* **WORK TASK**: In the data below, find the line containing "觸發條件 | 點擊變更密碼 |"; reproduce that line and all subsequent lines exactly, and nothing else.

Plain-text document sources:
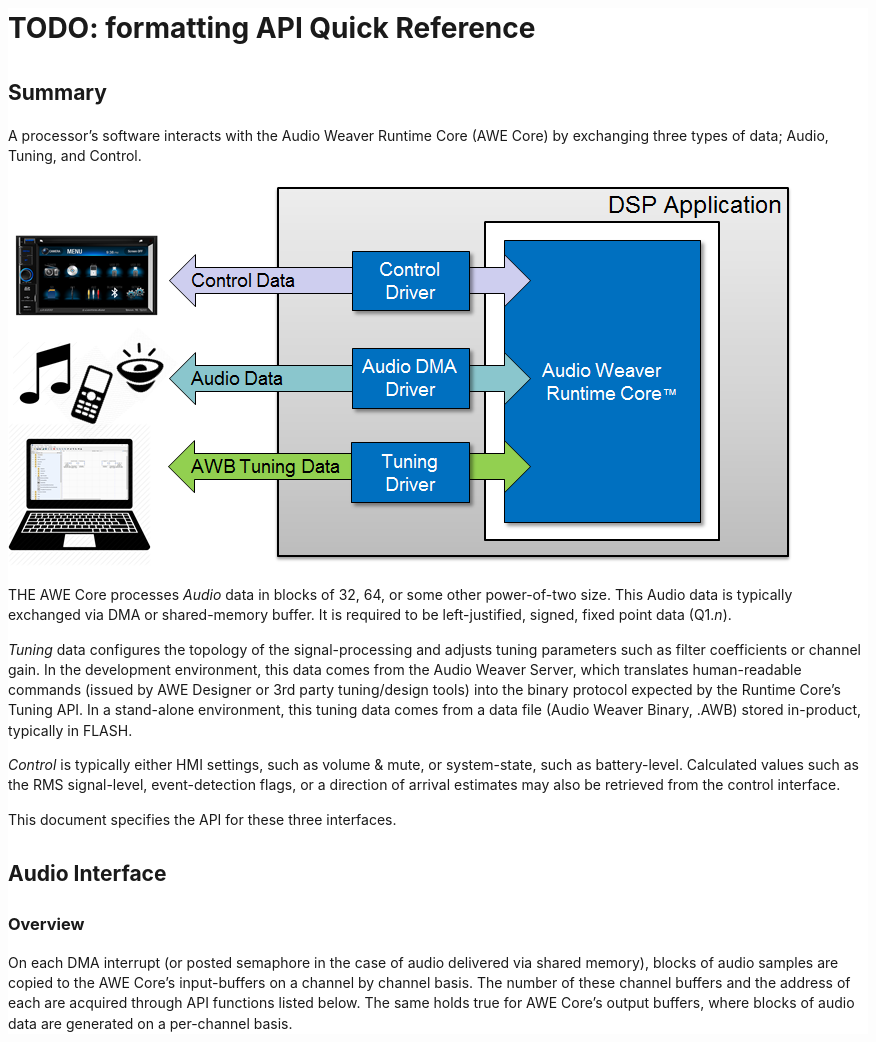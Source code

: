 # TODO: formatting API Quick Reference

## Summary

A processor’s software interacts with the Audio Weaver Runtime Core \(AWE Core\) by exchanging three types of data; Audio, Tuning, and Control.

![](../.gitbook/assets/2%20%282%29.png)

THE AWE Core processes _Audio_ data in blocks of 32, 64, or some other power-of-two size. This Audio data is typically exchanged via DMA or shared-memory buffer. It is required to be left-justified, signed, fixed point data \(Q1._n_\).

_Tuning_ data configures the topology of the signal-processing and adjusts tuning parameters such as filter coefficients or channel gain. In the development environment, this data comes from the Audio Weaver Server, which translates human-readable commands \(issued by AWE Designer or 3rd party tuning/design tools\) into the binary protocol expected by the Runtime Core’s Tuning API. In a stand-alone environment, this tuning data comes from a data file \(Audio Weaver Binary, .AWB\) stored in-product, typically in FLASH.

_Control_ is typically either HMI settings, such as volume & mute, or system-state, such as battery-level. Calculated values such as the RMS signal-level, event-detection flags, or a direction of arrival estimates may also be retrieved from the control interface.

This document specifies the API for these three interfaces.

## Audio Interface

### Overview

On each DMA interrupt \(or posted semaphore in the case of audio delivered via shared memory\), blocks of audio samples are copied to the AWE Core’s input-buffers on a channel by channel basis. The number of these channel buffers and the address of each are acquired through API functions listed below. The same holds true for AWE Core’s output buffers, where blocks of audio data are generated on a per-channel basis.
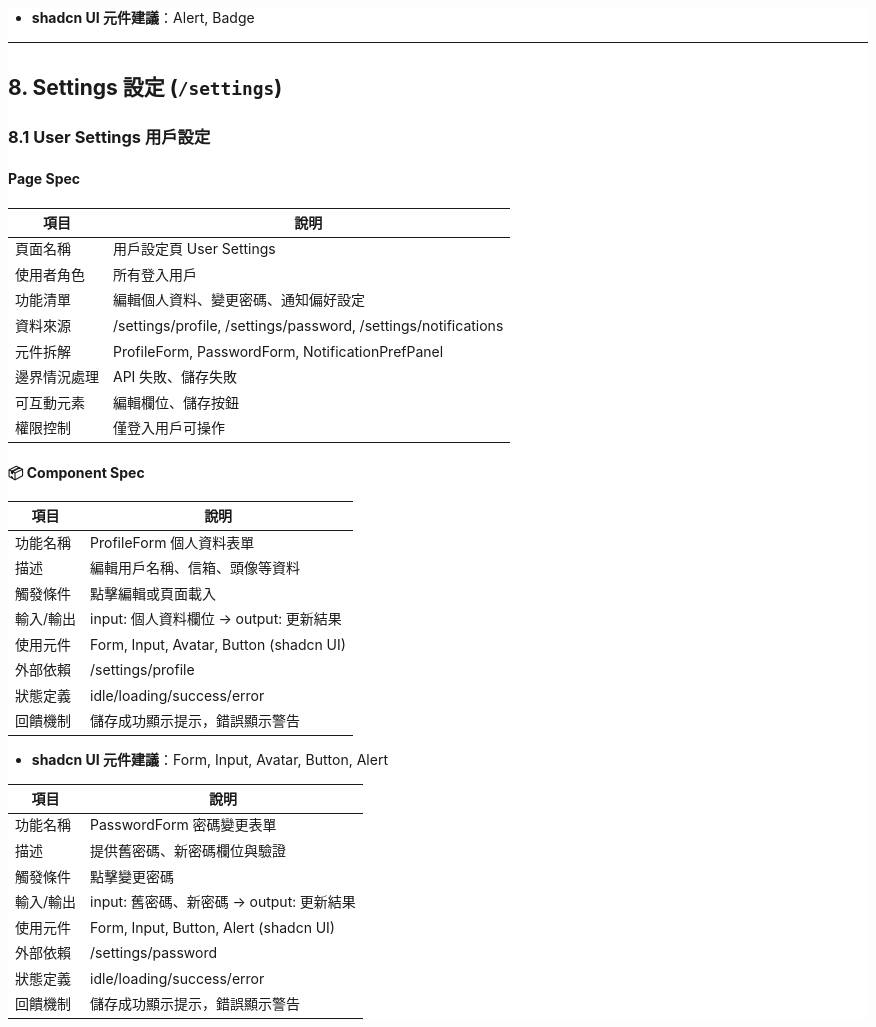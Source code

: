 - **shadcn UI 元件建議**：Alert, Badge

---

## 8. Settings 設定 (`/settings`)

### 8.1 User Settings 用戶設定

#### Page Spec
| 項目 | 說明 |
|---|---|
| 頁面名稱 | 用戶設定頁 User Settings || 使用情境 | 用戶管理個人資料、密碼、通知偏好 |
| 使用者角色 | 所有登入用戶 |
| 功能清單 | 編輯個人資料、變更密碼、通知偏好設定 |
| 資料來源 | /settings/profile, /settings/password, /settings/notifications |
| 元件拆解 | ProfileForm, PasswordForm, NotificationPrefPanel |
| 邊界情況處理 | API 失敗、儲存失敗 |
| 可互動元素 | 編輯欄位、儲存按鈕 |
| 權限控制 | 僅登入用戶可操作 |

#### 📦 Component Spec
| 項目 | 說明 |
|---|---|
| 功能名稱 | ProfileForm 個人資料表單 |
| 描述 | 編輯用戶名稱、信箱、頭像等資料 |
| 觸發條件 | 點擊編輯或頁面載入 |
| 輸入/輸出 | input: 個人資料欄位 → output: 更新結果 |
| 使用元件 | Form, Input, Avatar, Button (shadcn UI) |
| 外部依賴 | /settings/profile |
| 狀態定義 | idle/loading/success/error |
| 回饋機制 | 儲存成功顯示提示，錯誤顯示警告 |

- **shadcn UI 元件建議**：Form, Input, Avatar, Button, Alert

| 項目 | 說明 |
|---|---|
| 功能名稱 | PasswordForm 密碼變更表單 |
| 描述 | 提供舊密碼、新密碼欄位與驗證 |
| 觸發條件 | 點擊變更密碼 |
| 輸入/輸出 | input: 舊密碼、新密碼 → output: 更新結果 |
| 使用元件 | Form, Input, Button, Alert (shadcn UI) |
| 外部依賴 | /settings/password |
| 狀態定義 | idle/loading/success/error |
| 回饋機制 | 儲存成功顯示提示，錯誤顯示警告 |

* **EXERCISE SOLUTION**:
| 觸發條件 | 點擊變更密碼 |
| 輸入/輸出 | input: 舊密碼、新密碼 → output: 更新結果 |
| 使用元件 | Form, Input, Button, Alert (shadcn UI) |
| 外部依賴 | /settings/password |
| 狀態定義 | idle/loading/success/error |
| 回饋機制 | 儲存成功顯示提示，錯誤顯示警告 |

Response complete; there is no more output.